It’s time for Facebook to review their policies. If not, GoTopless should sue Facebook in US courts.
Feminists in America are celebrating a small victory with one federal judge ruling that women should be able to expose their breasts in public, giving them the same rights as men. For years women have campaigned against the apparent unfair ruling that men are allowed to be topless in public spaces, but for women this is considered a criminal offence – highlighting the sexism of the situation. Female nudity is treated in such a different way to male nudity all over the world, with the female body often being sexualized out of context. In highly religious places such as parts of Africa and the Middle East females are persecuted and put to death for exposing parts of their body that are considered immodest such as the legs or even hair.
The Feminist group behind the new ruling are called ‘Free the Nipple’, formed in 2012 they have been tirelessly campaigning for equal rights for men and women. When The Municipality of Fort Collins in the state of Colorado passed the law in November 2015 the group were quick to act. The ruling was passed in the first instance due to the fact that the exposing of female breasts in public often ‘disrupts public order’.

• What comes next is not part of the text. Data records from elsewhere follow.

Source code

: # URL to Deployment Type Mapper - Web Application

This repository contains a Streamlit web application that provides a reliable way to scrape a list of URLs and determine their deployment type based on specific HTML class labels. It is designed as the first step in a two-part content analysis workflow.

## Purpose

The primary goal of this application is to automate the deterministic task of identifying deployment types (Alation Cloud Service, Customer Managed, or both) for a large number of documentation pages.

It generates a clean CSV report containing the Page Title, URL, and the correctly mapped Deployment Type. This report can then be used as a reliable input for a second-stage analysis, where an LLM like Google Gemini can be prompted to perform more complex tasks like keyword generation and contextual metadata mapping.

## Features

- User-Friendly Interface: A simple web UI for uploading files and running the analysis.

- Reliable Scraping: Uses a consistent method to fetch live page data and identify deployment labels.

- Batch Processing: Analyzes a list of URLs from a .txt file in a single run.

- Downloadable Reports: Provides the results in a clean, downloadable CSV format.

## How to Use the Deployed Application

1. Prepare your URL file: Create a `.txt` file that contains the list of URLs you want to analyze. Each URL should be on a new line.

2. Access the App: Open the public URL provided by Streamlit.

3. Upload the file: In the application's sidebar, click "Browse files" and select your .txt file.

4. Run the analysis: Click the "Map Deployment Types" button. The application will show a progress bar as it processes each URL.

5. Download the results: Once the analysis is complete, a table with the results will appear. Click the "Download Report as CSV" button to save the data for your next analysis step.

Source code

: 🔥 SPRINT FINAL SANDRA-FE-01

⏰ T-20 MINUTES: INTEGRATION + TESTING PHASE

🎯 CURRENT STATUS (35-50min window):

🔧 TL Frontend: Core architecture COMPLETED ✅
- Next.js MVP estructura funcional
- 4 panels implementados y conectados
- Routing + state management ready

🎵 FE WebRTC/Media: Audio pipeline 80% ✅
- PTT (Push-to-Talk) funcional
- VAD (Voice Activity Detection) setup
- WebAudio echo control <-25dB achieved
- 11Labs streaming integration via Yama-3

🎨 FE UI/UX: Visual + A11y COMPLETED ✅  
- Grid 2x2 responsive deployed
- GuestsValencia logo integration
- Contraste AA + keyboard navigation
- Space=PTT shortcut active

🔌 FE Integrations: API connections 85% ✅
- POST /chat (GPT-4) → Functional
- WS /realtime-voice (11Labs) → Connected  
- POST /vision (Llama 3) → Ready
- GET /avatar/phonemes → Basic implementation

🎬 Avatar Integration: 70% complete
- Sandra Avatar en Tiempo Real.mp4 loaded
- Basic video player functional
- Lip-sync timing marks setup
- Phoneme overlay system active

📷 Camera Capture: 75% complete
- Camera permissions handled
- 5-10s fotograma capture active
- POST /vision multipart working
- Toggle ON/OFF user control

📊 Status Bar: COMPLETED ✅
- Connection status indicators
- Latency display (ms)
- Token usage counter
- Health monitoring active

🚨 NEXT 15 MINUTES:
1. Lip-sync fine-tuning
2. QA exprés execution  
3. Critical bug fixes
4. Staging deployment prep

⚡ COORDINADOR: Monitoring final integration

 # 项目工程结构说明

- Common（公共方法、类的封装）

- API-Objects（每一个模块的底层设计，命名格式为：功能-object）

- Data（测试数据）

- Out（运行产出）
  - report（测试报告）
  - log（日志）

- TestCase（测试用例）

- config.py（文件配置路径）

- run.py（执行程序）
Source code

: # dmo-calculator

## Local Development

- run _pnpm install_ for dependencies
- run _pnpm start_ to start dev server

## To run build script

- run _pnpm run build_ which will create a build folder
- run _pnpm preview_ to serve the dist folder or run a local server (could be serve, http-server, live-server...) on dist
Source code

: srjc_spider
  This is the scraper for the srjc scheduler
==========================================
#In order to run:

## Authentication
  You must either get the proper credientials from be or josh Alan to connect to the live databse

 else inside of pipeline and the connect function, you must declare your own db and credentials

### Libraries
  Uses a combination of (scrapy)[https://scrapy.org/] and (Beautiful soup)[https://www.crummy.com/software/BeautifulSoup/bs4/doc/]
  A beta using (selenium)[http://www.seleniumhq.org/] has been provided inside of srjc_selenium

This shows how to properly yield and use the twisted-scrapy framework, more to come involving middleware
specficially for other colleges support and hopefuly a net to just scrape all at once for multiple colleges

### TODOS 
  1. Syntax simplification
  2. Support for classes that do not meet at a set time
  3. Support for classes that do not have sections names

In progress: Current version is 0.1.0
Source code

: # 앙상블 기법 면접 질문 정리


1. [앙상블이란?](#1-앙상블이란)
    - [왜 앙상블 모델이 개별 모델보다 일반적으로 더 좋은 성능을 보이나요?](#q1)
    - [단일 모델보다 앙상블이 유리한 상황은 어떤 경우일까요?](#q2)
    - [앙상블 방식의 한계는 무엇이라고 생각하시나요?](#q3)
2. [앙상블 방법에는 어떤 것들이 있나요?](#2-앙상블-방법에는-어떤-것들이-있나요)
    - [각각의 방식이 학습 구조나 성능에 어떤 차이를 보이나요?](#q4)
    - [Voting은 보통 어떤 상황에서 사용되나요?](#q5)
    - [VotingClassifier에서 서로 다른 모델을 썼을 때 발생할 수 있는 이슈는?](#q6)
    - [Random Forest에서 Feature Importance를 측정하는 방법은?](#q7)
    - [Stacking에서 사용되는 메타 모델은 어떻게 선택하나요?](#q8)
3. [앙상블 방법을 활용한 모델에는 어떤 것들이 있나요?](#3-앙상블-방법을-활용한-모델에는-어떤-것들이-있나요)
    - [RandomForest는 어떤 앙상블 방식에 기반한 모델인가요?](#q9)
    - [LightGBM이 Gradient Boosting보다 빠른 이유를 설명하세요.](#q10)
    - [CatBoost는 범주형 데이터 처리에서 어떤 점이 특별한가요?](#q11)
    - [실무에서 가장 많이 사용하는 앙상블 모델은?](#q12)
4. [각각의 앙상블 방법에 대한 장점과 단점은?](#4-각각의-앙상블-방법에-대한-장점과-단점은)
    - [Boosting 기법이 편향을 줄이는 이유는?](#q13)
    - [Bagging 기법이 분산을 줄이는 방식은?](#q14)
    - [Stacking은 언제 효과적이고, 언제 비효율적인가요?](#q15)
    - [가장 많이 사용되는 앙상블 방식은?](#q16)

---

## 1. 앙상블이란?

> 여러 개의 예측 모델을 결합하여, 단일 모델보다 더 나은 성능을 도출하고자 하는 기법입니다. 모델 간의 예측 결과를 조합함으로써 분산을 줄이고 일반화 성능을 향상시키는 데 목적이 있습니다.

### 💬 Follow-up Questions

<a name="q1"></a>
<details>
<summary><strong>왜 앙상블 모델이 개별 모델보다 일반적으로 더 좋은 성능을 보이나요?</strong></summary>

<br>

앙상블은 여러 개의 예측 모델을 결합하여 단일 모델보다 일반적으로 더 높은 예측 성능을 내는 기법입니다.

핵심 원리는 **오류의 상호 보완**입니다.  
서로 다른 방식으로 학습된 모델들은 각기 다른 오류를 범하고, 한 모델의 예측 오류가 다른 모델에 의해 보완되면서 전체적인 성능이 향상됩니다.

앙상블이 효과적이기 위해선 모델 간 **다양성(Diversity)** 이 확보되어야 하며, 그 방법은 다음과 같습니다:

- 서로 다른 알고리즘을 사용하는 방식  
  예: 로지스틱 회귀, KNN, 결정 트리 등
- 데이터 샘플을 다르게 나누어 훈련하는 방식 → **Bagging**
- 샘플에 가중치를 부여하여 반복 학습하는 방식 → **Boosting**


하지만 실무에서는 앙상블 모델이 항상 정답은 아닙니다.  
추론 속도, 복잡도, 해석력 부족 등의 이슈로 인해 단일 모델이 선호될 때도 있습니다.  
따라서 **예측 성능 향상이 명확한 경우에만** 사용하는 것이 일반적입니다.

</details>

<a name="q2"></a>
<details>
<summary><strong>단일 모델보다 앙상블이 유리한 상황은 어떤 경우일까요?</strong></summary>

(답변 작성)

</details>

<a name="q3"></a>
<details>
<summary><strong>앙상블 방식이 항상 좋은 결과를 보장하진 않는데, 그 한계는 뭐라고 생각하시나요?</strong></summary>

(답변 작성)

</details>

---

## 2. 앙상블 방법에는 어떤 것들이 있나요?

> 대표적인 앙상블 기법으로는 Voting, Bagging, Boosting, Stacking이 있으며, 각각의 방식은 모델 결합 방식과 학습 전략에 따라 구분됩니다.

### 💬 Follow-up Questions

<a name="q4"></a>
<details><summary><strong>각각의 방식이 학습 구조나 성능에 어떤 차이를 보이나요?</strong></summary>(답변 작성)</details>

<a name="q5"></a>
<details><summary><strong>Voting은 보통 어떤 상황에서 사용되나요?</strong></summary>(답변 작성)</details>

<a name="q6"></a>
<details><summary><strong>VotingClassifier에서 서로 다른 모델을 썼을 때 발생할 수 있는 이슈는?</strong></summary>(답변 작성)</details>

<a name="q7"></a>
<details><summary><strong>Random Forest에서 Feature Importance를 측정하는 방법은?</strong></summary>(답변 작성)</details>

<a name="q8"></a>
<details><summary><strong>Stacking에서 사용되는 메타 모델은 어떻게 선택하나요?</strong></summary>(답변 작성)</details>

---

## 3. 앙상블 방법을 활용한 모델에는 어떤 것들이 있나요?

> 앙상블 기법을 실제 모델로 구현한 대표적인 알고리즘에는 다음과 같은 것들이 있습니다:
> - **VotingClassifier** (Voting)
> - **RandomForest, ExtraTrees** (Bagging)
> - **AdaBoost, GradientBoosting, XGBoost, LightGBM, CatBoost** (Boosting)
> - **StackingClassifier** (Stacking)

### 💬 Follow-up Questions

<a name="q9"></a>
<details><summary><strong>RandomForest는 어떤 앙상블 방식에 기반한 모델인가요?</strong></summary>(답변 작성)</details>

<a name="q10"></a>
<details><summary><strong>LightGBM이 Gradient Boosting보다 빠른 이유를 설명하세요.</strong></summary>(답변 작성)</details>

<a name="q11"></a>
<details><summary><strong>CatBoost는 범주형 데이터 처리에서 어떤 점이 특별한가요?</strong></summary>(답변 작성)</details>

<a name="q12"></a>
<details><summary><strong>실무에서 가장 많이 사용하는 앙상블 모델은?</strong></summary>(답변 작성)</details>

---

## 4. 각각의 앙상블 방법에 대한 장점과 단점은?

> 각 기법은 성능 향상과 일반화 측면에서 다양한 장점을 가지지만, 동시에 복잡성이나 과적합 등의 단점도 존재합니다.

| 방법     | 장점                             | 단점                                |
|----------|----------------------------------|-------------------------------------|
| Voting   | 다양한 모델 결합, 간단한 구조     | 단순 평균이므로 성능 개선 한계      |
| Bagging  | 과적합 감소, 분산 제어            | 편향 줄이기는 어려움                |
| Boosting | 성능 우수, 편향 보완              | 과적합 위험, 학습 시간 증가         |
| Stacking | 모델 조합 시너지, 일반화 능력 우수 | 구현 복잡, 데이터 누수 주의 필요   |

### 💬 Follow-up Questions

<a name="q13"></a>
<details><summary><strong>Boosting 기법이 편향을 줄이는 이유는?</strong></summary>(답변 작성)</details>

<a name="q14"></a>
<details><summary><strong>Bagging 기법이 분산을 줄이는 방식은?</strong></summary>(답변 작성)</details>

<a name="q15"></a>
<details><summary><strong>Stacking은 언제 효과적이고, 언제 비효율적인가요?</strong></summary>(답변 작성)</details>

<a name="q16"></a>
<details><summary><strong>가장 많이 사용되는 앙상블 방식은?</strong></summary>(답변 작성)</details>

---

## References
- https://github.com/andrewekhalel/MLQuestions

Fort Collins women are now free to walk down the street without a shirt on — not that they necessarily plan to. U.S. District Court Judge R. Brooke Jackson granted an injunction Wednesday halting a Fort Collins ordinance that prohibited women from showing their breasts in public, saying it discriminated against women and perpetuated stereotypes that sexualized female breasts.
“I find that the ordinance discriminates against women based on the generalized notion that, regardless of a woman’s intent, the exposure of her breasts in public (or even in her private home if viewable by the public) is necessarily a sexualized act,” Jackson wrote. “Thus, it perpetuates a stereotype engrained in our society that female breasts are primarily objects of sexual desire whereas male breasts are not.” Although the case has not been finished, Jackson wrote that he would grant the injunction in part because he believes he will ultimately find that the ordinance violates the Equal Protection Clause. City attorney Carrie Daggett said in a statement that the city will review the judge’s decision and consider its next steps. “While the Judge has acknowledged the other cases upholding similar laws, he concluded he is likely to find the city’s restriction on female toplessness in public is based on an impermissible gender stereotype that results in a form of gender-based discrimination,” she said. “It makes great sense,” he said. “Any statute that has the words in it ‘Women are prohibited from’ is almost certainly unconstitutional.”
On Nov. 3, 2015, the city enacted an ordinance that prohibited females 10 or older from exposing their breasts from below the top of the areola in public or on private property if that place can be viewed by someone on public property. This ordinance exempted women who were breastfeeding. Someone who violated the ordinance could be fined up to $2,650 or imprisoned for 180 days. Free the Nipple, an association of Colorado residents who advocate for gender equality, its founder Brittiany Hoagland and member Samantha Six filed for a preliminary injunction on May 31, alleging that the public nudity ordinance was one of the most restrictive in the nation. In his decision, Jackson ruled against the city’s claims that law maintained public order and protected children. He also ruled against their contention that the order did not discriminate because male and female breasts are different, therefore do not raise an equal protection issue. The primary difference between male and female breasts is the ability to breastfeed. Beyond that, an expert testified in court that breasts are similarly situated. The court noted physical differences but said that was not enough to warrant different treatment from the government.
Jackson wrote that the mere sight of a female breast does not endanger children because — due to breastfeeding — it is one of the first things a child sees. Additionally, a child of any age might see a woman’s breast while she is breastfeeding, which is allowed by the ordinance, but no one has suggested that they are harmed by that experience. “It seems, then, that children do not need to be protected from the naked female breast itself but from the negative societal norms, expectations, and stereotypes associated with it,” he wrote.
A law that allows women to show their breasts in public would not have a significant negative impact on the public, Jackson wrote. “Frankly, even if this ordinance were not on the books I doubt that women would be regularly walking through downtown Fort Collins with their breasts exposed, or parading in front of elementary schools, or swimming topless in the public pool, as defendant cautioned us during the hearing,” he wrote. “As with many other legal behaviors, common sense and sensitivity to the feelings of others tells us that there is a time and a place,” he continued. “It seems to me that the primary focus here is the equal right of women to expose their breasts in public, not necessarily a plan to make it an everyday, everywhere routine.”
He recognized that his decision to strike down the law would upset many Fort Collins residents. Although he said stopping women from showing their breasts may be a significant issue of personal morality, he ruled that those concerns are outweighed by the constitutional rights of others. “Unfortunately, our history is littered with many forms of discrimination, including discrimination against women,” he wrote. “As the barriers have come down, one by one, some people were made uncomfortable. In our system, however, the Constitution prevails over popular sentiment.”